#### Directions for this task
Search the entries below for "used", and copy each line where it appears.

#### Information given
■ ■ ■ ■ ■ ■ ■

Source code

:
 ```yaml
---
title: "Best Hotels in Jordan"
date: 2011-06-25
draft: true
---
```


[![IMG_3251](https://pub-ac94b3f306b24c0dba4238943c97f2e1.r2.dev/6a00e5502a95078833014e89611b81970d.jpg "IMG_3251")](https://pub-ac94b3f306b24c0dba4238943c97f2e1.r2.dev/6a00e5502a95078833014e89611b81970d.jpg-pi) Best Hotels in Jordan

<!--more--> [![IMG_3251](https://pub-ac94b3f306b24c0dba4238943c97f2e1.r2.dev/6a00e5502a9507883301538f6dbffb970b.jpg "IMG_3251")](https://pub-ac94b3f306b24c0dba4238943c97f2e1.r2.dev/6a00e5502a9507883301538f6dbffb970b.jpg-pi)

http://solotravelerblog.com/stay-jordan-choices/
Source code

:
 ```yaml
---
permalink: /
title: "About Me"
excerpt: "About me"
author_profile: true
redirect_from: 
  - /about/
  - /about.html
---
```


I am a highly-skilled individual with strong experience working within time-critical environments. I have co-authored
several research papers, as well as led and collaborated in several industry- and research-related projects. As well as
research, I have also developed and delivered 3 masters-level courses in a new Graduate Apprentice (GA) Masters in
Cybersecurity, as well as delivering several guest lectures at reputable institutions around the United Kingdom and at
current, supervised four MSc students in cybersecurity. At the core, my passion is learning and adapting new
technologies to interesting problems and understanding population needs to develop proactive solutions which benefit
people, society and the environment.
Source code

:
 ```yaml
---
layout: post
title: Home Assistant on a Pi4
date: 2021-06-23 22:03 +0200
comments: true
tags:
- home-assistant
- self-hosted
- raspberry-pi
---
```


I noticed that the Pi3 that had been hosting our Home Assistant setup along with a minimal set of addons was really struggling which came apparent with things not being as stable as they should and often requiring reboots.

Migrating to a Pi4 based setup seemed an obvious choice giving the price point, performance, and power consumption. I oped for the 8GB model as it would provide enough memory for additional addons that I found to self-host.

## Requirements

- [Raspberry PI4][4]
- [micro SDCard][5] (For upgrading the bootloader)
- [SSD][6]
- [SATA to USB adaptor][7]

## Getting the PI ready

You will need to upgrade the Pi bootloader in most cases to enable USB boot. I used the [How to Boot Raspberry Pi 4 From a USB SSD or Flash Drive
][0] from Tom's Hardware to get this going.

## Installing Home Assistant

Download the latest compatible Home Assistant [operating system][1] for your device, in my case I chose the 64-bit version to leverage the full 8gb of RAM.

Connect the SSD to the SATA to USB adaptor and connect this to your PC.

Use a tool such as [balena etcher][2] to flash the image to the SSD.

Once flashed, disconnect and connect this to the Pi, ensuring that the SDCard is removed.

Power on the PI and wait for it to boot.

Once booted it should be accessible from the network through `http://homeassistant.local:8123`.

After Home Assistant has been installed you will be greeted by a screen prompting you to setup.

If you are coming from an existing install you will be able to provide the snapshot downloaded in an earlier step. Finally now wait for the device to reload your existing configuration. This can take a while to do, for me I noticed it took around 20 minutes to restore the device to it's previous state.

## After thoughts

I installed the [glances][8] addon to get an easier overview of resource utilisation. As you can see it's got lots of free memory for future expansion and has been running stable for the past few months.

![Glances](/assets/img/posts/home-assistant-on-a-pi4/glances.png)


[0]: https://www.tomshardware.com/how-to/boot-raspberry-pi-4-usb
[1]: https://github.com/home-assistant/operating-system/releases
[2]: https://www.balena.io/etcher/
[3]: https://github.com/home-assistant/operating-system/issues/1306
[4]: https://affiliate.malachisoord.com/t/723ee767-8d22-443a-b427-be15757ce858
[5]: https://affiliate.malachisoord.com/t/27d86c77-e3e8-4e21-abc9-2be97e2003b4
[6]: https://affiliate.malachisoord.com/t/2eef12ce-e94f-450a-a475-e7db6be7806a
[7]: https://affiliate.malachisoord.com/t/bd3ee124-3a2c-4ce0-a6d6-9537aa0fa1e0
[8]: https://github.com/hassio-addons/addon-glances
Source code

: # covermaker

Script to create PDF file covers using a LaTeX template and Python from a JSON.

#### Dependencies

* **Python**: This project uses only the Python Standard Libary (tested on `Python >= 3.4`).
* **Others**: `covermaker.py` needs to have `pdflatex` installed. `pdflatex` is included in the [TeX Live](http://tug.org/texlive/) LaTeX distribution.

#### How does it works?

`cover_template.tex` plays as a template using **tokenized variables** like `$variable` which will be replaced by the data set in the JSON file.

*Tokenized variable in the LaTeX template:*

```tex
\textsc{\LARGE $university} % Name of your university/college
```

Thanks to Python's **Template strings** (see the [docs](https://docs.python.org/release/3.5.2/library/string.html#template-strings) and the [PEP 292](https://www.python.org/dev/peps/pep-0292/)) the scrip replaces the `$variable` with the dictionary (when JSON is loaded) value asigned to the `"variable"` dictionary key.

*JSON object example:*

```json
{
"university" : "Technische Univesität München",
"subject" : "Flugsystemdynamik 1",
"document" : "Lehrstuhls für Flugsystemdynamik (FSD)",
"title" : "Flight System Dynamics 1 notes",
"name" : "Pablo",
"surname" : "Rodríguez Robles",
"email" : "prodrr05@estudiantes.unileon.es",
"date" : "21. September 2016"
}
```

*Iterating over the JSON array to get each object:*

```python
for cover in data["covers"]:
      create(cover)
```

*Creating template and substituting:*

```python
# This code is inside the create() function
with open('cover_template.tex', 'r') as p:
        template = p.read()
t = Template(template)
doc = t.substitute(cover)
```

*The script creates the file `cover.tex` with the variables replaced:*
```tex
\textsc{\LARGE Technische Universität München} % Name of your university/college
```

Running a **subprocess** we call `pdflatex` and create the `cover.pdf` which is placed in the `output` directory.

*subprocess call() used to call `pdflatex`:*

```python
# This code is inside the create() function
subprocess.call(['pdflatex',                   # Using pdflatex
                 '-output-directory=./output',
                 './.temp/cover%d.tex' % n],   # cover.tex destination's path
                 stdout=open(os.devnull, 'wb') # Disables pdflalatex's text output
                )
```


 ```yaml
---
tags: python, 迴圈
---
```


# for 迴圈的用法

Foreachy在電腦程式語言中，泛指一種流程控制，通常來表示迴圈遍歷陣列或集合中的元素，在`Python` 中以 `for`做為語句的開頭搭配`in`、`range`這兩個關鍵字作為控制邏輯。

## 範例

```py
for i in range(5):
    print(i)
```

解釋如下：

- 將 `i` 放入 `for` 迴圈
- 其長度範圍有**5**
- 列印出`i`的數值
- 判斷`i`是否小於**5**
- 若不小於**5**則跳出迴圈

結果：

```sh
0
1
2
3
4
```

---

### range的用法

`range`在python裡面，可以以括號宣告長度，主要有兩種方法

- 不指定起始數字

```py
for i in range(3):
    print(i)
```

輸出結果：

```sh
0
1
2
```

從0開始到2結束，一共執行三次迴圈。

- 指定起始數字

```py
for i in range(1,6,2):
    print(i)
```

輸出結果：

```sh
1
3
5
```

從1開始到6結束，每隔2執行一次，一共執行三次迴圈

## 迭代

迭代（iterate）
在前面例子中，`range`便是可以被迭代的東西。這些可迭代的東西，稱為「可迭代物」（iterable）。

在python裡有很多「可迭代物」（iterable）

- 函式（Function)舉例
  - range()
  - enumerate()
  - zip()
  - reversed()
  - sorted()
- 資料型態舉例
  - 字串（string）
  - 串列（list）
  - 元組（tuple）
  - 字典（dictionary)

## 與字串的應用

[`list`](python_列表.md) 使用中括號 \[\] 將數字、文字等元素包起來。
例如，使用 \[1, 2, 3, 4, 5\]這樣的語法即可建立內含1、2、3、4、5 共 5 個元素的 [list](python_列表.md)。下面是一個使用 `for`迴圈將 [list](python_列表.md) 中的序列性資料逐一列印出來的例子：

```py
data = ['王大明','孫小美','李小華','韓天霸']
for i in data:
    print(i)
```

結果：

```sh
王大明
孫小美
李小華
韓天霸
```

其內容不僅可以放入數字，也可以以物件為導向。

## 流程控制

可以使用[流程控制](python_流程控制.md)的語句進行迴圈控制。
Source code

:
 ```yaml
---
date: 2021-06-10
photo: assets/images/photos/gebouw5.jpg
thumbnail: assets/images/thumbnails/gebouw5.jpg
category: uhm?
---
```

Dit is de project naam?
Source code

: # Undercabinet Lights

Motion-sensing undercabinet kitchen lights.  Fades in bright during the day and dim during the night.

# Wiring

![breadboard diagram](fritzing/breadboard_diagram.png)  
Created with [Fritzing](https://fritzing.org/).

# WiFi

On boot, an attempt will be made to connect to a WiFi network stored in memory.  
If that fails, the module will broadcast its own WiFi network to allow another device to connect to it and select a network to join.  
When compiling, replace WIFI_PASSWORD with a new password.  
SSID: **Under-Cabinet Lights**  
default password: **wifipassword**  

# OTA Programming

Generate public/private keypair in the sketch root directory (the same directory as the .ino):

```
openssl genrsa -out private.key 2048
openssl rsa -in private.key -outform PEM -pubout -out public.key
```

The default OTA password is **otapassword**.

■ ■ ■ ■ ■ ■ ■

#### Task response
You will need to upgrade the Pi bootloader in most cases to enable USB boot. I used the [How to Boot Raspberry Pi 4 From a USB SSD or Flash Drive
*subprocess call() used to call `pdflatex`:*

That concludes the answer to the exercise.